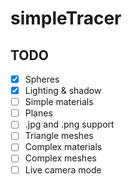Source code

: # simpleTracer

## TODO
 * [X] Spheres
 * [X] Lighting & shadow
 * [ ] Simple materials
 * [ ] Planes
 * [ ] .jpg and .png support
 * [ ] Triangle meshes
 * [ ] Complex materials
 * [ ] Complex meshes
 * [ ] Live camera mode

········

→ **WORK INSTRUCTION**
Type the entries again verbatim. Any pictures should be skipped.

→ **OUTPUT**
Source code

: # simpleTracer

## TODO
 * [X] Spheres
 * [X] Lighting & shadow
 * [ ] Simple materials
 * [ ] Planes
 * [ ] .jpg and .png support
 * [ ] Triangle meshes
 * [ ] Complex materials
 * [ ] Complex meshes
 * [ ] Live camera mode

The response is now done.